Work required:
Which lines below contain "prodotto"? Pull them out.

Data records:
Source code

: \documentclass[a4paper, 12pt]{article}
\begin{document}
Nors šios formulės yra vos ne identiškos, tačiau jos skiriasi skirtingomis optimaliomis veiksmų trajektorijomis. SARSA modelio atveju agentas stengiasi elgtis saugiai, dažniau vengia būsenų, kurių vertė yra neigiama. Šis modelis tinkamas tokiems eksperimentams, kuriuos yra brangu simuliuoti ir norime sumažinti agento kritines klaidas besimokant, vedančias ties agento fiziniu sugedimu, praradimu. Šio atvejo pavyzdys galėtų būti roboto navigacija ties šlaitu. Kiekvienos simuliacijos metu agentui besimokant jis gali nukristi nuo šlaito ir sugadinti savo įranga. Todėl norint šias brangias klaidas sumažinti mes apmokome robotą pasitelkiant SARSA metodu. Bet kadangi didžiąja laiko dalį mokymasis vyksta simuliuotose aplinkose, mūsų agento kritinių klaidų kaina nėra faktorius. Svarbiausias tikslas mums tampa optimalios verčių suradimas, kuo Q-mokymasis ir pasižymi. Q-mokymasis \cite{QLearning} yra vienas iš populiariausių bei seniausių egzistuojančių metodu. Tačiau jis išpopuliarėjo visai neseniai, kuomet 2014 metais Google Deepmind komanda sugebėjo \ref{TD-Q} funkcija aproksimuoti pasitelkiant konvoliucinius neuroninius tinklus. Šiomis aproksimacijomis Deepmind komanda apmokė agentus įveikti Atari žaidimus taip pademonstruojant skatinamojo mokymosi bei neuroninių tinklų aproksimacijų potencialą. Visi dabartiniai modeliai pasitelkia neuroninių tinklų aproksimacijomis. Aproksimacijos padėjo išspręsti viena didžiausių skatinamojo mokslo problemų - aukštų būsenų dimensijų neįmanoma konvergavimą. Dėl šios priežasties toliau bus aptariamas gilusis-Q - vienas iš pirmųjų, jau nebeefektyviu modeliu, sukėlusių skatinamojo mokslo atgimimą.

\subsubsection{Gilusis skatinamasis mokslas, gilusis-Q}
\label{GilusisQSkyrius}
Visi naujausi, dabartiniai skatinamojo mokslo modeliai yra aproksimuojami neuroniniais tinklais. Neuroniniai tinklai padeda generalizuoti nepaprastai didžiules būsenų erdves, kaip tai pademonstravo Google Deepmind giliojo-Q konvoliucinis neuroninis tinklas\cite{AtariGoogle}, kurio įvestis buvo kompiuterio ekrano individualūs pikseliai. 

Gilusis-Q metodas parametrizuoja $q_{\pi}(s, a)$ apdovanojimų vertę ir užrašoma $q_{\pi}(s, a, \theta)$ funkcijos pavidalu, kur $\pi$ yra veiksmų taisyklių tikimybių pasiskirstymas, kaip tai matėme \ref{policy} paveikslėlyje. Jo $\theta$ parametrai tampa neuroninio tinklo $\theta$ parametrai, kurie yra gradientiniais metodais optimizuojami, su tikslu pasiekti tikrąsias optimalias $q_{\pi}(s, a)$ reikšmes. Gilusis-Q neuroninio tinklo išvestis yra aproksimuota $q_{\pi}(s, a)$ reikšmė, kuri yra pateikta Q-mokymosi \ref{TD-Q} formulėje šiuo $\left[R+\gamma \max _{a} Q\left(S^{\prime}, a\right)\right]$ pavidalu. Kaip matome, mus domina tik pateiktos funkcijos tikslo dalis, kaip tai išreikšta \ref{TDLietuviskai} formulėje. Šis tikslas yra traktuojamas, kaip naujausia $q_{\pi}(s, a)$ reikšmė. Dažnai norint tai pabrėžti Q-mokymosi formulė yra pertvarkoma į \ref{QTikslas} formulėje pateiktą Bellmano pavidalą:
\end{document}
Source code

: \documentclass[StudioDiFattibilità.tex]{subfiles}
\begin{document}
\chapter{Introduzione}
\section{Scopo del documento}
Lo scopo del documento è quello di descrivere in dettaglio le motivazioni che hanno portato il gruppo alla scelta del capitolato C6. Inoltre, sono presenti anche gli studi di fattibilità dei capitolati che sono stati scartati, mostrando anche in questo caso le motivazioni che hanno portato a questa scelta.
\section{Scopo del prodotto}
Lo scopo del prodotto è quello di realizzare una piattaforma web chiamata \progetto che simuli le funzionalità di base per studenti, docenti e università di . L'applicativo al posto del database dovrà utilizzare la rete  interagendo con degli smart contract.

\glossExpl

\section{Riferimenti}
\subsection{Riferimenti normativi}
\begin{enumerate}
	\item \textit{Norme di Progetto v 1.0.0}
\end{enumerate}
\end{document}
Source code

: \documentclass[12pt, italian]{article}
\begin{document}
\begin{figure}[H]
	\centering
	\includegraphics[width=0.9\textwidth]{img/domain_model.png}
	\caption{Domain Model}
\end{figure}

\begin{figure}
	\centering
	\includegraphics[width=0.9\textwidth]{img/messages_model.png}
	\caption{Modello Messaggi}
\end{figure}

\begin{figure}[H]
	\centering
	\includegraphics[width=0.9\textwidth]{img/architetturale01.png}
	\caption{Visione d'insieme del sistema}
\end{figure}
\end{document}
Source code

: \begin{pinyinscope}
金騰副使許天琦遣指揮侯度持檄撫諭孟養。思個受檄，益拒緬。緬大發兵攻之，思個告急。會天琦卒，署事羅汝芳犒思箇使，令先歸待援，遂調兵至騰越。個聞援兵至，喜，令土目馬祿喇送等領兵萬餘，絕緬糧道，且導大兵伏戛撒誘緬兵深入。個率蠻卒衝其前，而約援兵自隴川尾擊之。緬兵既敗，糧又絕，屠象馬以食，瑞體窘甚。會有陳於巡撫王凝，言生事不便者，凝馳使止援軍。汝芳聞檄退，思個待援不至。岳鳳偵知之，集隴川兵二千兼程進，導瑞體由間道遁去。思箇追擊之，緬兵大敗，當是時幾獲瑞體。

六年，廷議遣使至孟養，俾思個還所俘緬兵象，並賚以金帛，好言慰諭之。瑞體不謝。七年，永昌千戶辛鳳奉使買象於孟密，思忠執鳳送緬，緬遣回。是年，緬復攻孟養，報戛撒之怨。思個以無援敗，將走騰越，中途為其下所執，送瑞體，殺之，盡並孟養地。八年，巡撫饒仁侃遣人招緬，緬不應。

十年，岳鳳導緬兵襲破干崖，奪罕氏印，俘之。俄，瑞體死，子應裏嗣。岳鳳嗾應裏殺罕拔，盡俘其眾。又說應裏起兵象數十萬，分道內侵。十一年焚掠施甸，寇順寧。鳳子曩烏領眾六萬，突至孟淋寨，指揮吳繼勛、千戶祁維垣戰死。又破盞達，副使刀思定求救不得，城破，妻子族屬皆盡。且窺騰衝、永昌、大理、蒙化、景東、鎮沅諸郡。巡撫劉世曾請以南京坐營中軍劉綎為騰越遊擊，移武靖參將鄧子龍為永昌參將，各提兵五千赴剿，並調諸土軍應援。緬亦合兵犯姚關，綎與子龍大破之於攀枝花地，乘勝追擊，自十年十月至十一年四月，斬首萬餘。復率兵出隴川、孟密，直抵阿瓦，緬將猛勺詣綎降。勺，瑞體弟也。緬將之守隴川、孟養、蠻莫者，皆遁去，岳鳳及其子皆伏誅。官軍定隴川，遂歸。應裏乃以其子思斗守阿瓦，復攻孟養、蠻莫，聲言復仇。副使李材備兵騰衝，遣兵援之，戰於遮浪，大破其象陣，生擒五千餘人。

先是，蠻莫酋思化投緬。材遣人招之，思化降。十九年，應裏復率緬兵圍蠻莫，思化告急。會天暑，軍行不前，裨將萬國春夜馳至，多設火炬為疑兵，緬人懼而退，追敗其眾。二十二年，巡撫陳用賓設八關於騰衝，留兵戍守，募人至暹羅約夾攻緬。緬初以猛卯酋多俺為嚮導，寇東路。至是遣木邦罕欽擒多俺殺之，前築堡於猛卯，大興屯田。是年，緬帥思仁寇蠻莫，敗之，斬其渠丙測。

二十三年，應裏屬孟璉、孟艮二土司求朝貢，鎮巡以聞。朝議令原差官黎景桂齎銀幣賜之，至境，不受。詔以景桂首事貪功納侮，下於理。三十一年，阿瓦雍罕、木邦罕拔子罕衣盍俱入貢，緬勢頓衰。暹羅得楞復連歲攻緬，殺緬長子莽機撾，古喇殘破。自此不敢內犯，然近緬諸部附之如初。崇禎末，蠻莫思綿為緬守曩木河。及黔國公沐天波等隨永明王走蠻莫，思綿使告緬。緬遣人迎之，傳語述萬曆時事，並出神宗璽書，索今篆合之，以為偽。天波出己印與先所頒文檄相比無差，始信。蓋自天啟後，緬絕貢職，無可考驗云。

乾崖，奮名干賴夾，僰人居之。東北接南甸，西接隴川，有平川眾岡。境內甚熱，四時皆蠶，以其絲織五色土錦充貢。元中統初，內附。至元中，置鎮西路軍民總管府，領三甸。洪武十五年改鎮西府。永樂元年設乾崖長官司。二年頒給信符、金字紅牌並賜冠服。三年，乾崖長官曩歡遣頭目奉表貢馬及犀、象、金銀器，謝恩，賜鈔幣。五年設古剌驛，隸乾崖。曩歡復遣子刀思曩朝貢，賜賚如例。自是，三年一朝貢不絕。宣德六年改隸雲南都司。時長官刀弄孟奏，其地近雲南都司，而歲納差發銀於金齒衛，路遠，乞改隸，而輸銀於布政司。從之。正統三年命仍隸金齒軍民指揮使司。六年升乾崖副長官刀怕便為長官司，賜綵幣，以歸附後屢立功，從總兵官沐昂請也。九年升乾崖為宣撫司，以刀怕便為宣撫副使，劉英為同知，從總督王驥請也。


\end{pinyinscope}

Response to this task:
\section{Scopo del prodotto}
Lo scopo del prodotto è quello di realizzare una piattaforma web chiamata \progetto che simuli le funzionalità di base per studenti, docenti e università di . L'applicativo al posto del database dovrà utilizzare la rete  interagendo con degli smart contract.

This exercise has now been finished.